- ASSIGNMENT -
Show every line in the material below in which the string "kind" appears.

═══ EXERCISE DATA

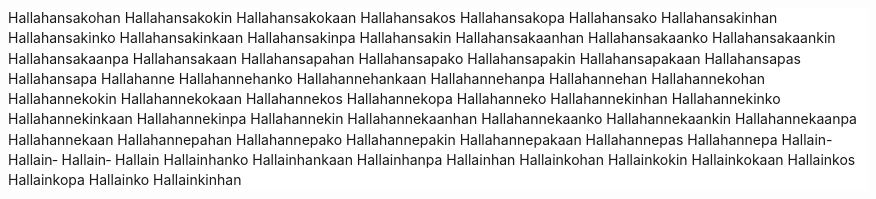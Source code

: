 Hallahansakohan
Hallahansakokin
Hallahansakokaan
Hallahansakos
Hallahansakopa
Hallahansako
Hallahansakinhan
Hallahansakinko
Hallahansakinkaan
Hallahansakinpa
Hallahansakin
Hallahansakaanhan
Hallahansakaanko
Hallahansakaankin
Hallahansakaanpa
Hallahansakaan
Hallahansapahan
Hallahansapako
Hallahansapakin
Hallahansapakaan
Hallahansapas
Hallahansapa
Hallahanne
Hallahannehanko
Hallahannehankaan
Hallahannehanpa
Hallahannehan
Hallahannekohan
Hallahannekokin
Hallahannekokaan
Hallahannekos
Hallahannekopa
Hallahanneko
Hallahannekinhan
Hallahannekinko
Hallahannekinkaan
Hallahannekinpa
Hallahannekin
Hallahannekaanhan
Hallahannekaanko
Hallahannekaankin
Hallahannekaanpa
Hallahannekaan
Hallahannepahan
Hallahannepako
Hallahannepakin
Hallahannepakaan
Hallahannepas
Hallahannepa
Hallain-
Hallain‐
Hallain‑
Hallain
Hallainhanko
Hallainhankaan
Hallainhanpa
Hallainhan
Hallainkohan
Hallainkokin
Hallainkokaan
Hallainkos
Hallainkopa
Hallainko
Hallainkinhan
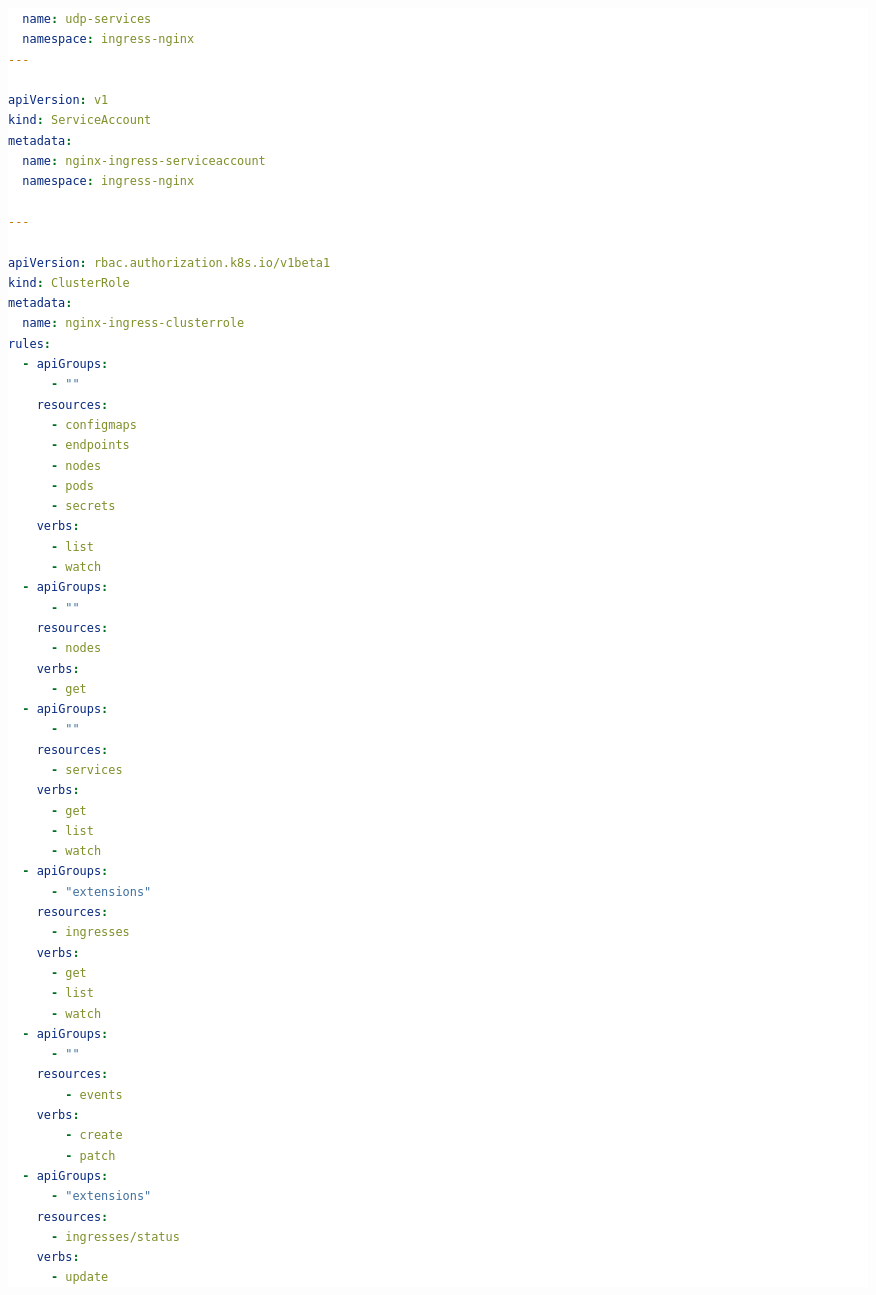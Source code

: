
 ```YAML
  name: udp-services
  namespace: ingress-nginx
---

apiVersion: v1
kind: ServiceAccount
metadata:
  name: nginx-ingress-serviceaccount
  namespace: ingress-nginx

---

apiVersion: rbac.authorization.k8s.io/v1beta1
kind: ClusterRole
metadata:
  name: nginx-ingress-clusterrole
rules:
  - apiGroups:
      - ""
    resources:
      - configmaps
      - endpoints
      - nodes
      - pods
      - secrets
    verbs:
      - list
      - watch
  - apiGroups:
      - ""
    resources:
      - nodes
    verbs:
      - get
  - apiGroups:
      - ""
    resources:
      - services
    verbs:
      - get
      - list
      - watch
  - apiGroups:
      - "extensions"
    resources:
      - ingresses
    verbs:
      - get
      - list
      - watch
  - apiGroups:
      - ""
    resources:
        - events
    verbs:
        - create
        - patch
  - apiGroups:
      - "extensions"
    resources:
      - ingresses/status
    verbs:
      - update
```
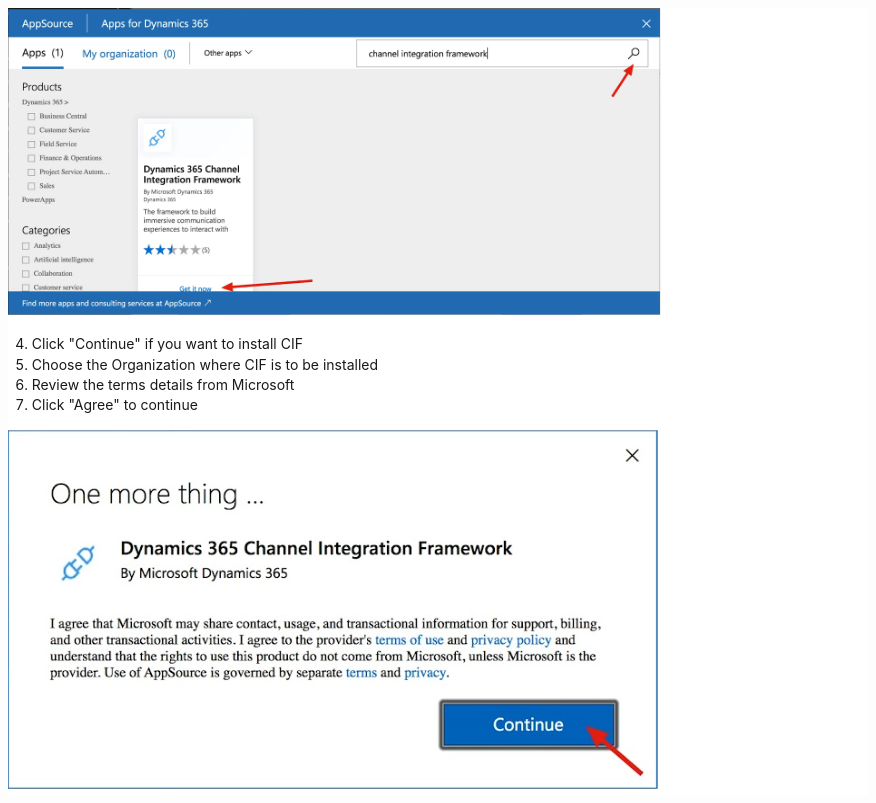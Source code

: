 ![CIF Installation](./img/cif-installation.png)

4. Click "Continue" if you want to install CIF
5. Choose the Organization where CIF is to be installed
6. Review the terms details from Microsoft
7. Click "Agree" to continue

![CIF Installation Continue](./img/cif-installation-continue.png)
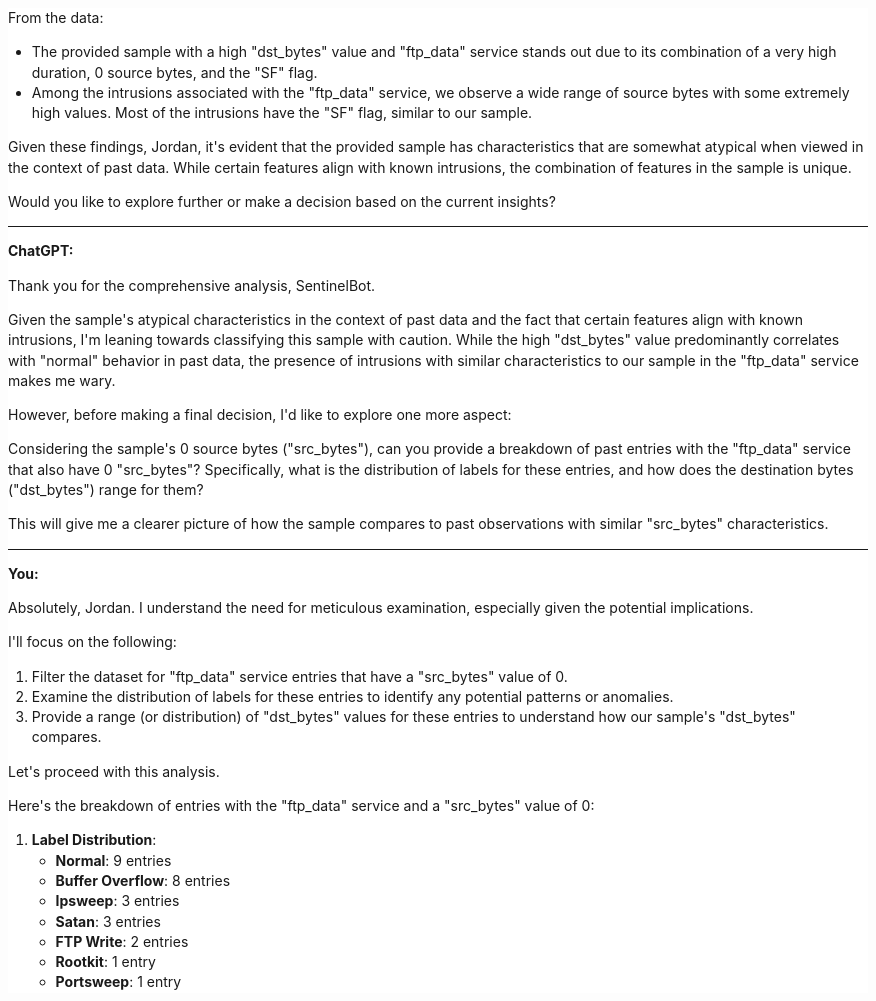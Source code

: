 From the data:
- The provided sample with a high "dst_bytes" value and "ftp_data" service stands out due to its combination of a very high duration, 0 source bytes, and the "SF" flag.
- Among the intrusions associated with the "ftp_data" service, we observe a wide range of source bytes with some extremely high values. Most of the intrusions have the "SF" flag, similar to our sample.

Given these findings, Jordan, it's evident that the provided sample has characteristics that are somewhat atypical when viewed in the context of past data. While certain features align with known intrusions, the combination of features in the sample is unique.

Would you like to explore further or make a decision based on the current insights?

------------------

**ChatGPT:**

Thank you for the comprehensive analysis, SentinelBot.

Given the sample's atypical characteristics in the context of past data and the fact that certain features align with known intrusions, I'm leaning towards classifying this sample with caution. While the high "dst_bytes" value predominantly correlates with "normal" behavior in past data, the presence of intrusions with similar characteristics to our sample in the "ftp_data" service makes me wary.

However, before making a final decision, I'd like to explore one more aspect:

Considering the sample's 0 source bytes ("src_bytes"), can you provide a breakdown of past entries with the "ftp_data" service that also have 0 "src_bytes"? Specifically, what is the distribution of labels for these entries, and how does the destination bytes ("dst_bytes") range for them?

This will give me a clearer picture of how the sample compares to past observations with similar "src_bytes" characteristics.



------------------

**You:**

Absolutely, Jordan. I understand the need for meticulous examination, especially given the potential implications.

I'll focus on the following:

1. Filter the dataset for "ftp_data" service entries that have a "src_bytes" value of 0.
2. Examine the distribution of labels for these entries to identify any potential patterns or anomalies.
3. Provide a range (or distribution) of "dst_bytes" values for these entries to understand how our sample's "dst_bytes" compares.

Let's proceed with this analysis.

Here's the breakdown of entries with the "ftp_data" service and a "src_bytes" value of 0:

1. **Label Distribution**:
   - **Normal**: 9 entries
   - **Buffer Overflow**: 8 entries
   - **Ipsweep**: 3 entries
   - **Satan**: 3 entries
   - **FTP Write**: 2 entries
   - **Rootkit**: 1 entry
   - **Portsweep**: 1 entry
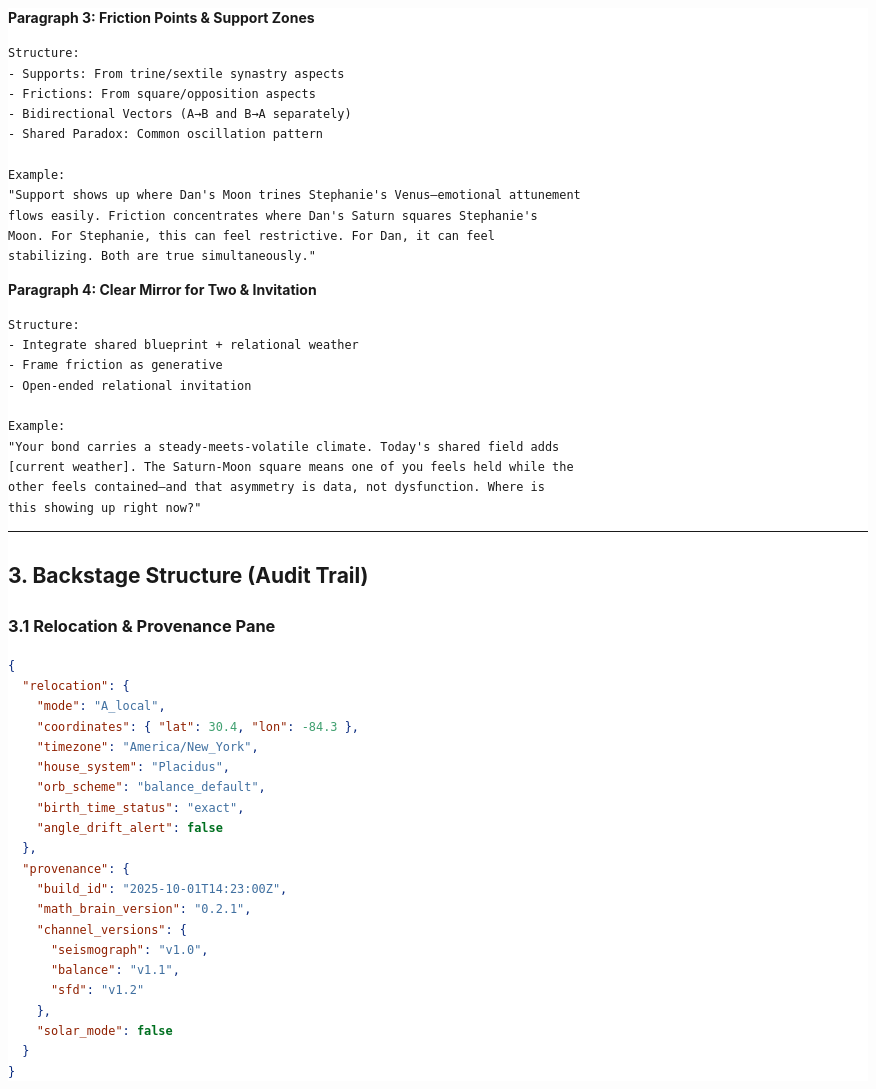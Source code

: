 **Paragraph 3: Friction Points & Support Zones**
```
Structure:
- Supports: From trine/sextile synastry aspects
- Frictions: From square/opposition aspects
- Bidirectional Vectors (A→B and B→A separately)
- Shared Paradox: Common oscillation pattern

Example:
"Support shows up where Dan's Moon trines Stephanie's Venus—emotional attunement
flows easily. Friction concentrates where Dan's Saturn squares Stephanie's
Moon. For Stephanie, this can feel restrictive. For Dan, it can feel
stabilizing. Both are true simultaneously."
```

**Paragraph 4: Clear Mirror for Two & Invitation**
```
Structure:
- Integrate shared blueprint + relational weather
- Frame friction as generative
- Open-ended relational invitation

Example:
"Your bond carries a steady-meets-volatile climate. Today's shared field adds
[current weather]. The Saturn-Moon square means one of you feels held while the
other feels contained—and that asymmetry is data, not dysfunction. Where is
this showing up right now?"
```

---

## 3. Backstage Structure (Audit Trail)

### 3.1 Relocation & Provenance Pane
```json
{
  "relocation": {
    "mode": "A_local",
    "coordinates": { "lat": 30.4, "lon": -84.3 },
    "timezone": "America/New_York",
    "house_system": "Placidus",
    "orb_scheme": "balance_default",
    "birth_time_status": "exact",
    "angle_drift_alert": false
  },
  "provenance": {
    "build_id": "2025-10-01T14:23:00Z",
    "math_brain_version": "0.2.1",
    "channel_versions": {
      "seismograph": "v1.0",
      "balance": "v1.1",
      "sfd": "v1.2"
    },
    "solar_mode": false
  }
}
```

══════

- ANSWER TO THIS EXERCISE -
kind: ServiceAccount
kind: ClusterRole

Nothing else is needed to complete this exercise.